Crypto firms sanctioned by SEC for receiving COVID-19 relief money
The Paycheck Protection Program, which contains $660 billion to relieve US businesses of the economic challenges brought about by the pandemic, handed out financial aid to crypto firms accused of fraud
Data from the Small Business Administration reveals that 10 blockchain companies in the US were sanctioned by the Securities and Exchange Commission (SEC) for fraud for offering non-registered securities and for receiving COVID-19 aid from the US Paycheck Protection Program (PPP).
Some of the crypto companies that were given PPP financial aid either did not have a connection to the US or were re-incorporated into other jurisdictions.
The PPP, which was drafted by the US Congress and signed into law by President Donal Trump, is meant to assist businesses with keeping their workforce employed throughout the economic crisis brought about by the pandemic. They provide loans to eligible businesses to help prevent job losses.
The federal government may forgive these loans if employers use a large portion of the funds to pay payroll expenses or property-related operational expenses.
The Government Accountability Office, released a report last month that highlighted how PPP is vulnerable to fraud and “improper payments”.
The SBA has not given details on how it plans to approach, identify, and respond to risks in the program.

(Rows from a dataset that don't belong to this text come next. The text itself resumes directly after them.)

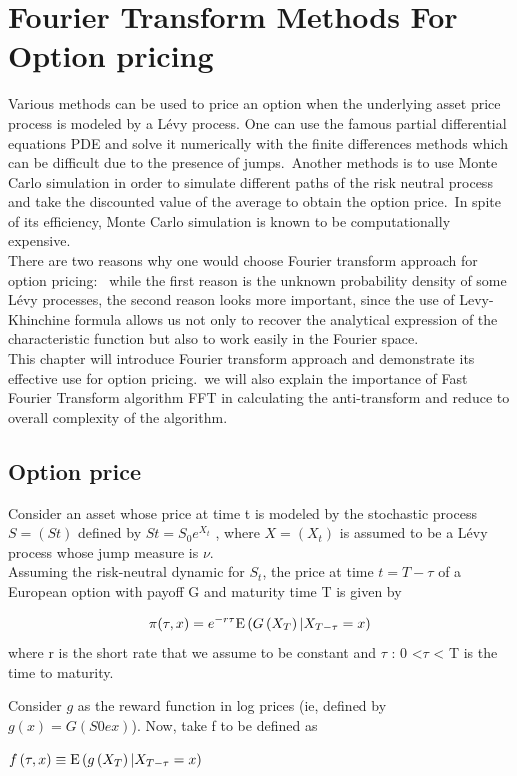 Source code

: \documentclass[12pt]{report}
\begin{document}
\chapter{Fourier Transform Methods For Option pricing }

Various methods can be used to price an option when the underlying
asset price process is modeled by a Lévy process. One can use the famous partial differential equations PDE and solve it numerically with the finite differences methods which  can be difficult due to the presence of jumps.~Another methods is to use Monte Carlo simulation in order to simulate different paths of the risk neutral process and take the discounted value of the average to obtain the option price.~In spite of its efficiency, Monte Carlo simulation is known to be computationally expensive.\\

There are two reasons why one would choose Fourier transform approach for option pricing:~ 
while the first reason is the unknown probability density of some Lévy processes, the second reason looks more important, since the use of Levy-Khinchine formula allows us not only to recover the analytical expression of the characteristic function but also to work easily in the Fourier space.\\

This chapter will introduce Fourier transform approach and demonstrate its effective use for option pricing.~we will also explain the importance of Fast Fourier Transform algorithm FFT in calculating the anti-transform and  reduce to overall complexity of the algorithm. 
\newpage
\section{Option price}
Consider an asset whose price at time t is modeled by the stochastic process $S = (St)$
defined by $St = S_0 e^{X_t}$ , where $X = (X_t)$  is assumed to be a Lévy process whose
jump measure is $\nu$.\\
Assuming the risk-neutral dynamic for $S_t$, the price at time $t = T-\tau$  of a European option with payoff G and maturity time T is given by


\begin{gather}
\pi(\tau,x)= e^{-r\tau} \mathrm{E} \left( {{G \left( {X_T} \right)|X_{T-\tau} = x}} \right)
\end{gather}
where r is the short rate that we assume to be constant and $\tau$ : 0 <$\tau$ < T is the time to
maturity.


Consider $g$ as the reward function in log prices (ie, defined by $g(x) = G(S0ex)$). Now, take f to be defined as
\begin{center}
$f \left( {\tau,x} \right) \equiv \mathrm{E} \left( {{g \left( {X_T} \right)|X_{T-\tau} = x}} \right)$
\end{center}
\end{document}
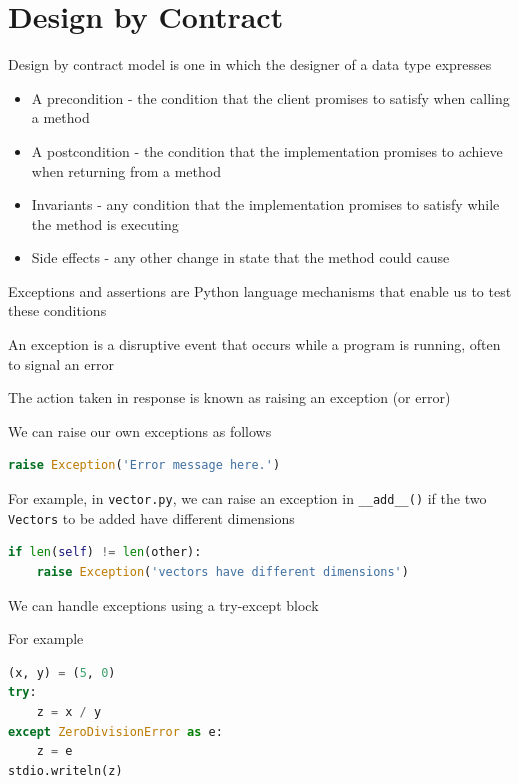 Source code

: \documentclass[8pt,a4paper,compress]{beamer}
\begin{document}
\section{Design by Contract}
\begin{frame}[fragile]
\pause

Design by contract model is one in which the designer of a data type expresses
\begin{itemize}
\pause
\item A precondition - the condition that the client promises to satisfy when calling a method
\pause
\item A postcondition - the condition that the implementation promises to achieve when returning from a method
\pause
\item Invariants - any condition that the implementation promises to satisfy while the method is executing 
\pause
\item Side effects - any other change in state that the method could cause
\end{itemize}

\pause
\bigskip

Exceptions and assertions are Python language mechanisms that enable us to test these conditions
\end{frame}

\begin{frame}[fragile]
\pause

An exception is a disruptive event that occurs while a program is running, often to signal an error

\pause
\bigskip

The action taken in response is known as raising an exception (or error)

\pause
\bigskip

We can raise our own exceptions as follows
\begin{lstlisting}[language=Python,style=focusin]
raise Exception('Error message here.')
\end{lstlisting} 

\pause
\bigskip

For example, in \lstinline{vector.py}, we can raise an exception in \lstinline{__add__()} if the two \lstinline{Vectors} to be added have different dimensions
\begin{lstlisting}[language=Python,style=focusin]
if len(self) != len(other):
    raise Exception('vectors have different dimensions')
\end{lstlisting} 

\pause
\bigskip

We can handle exceptions using a try-except block

\pause
\bigskip

For example
\begin{lstlisting}[language=Python,style=focusin]
(x, y) = (5, 0)
try:
    z = x / y
except ZeroDivisionError as e:
    z = e
stdio.writeln(z)
\end{lstlisting} 
\end{frame}
\end{document}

“SBA’s PPP is the largest of these programs and one of the first to be implemented. However, the limited safeguards and lack of timely and complete guidance and oversight planning have increased the likelihood that borrowers may misuse or improperly receive loan proceeds.” the report read.
The PPP’s total pool of $660 billion may make the amount provided to the SEC-sanctioned companies seem minute in comparison — some of the funds amounted to less than $150,000 each. However, there is also a lack of indication to prove that these companies obtained federal funds fraudulently or in violation of any other rules.
The PPP was enforced to assist with all businesses, particularly small to medium-sized (SMEs) establishments, in maintaining their employees and riding out the coronavirus pandemic’s initial surge.
In July, a Houston man was taken into custody for allegedly obtaining and using more than $1.1 million of PPP loans fraudulently to purchase cryptocurrency and pay off some personal expenses.
29-year-old Joshua Thomas Argires was charged in a criminal complaint for allegedly making false statements to financial institutions, committing wire and bank fraud, and engaging in unlawful monetary transactions.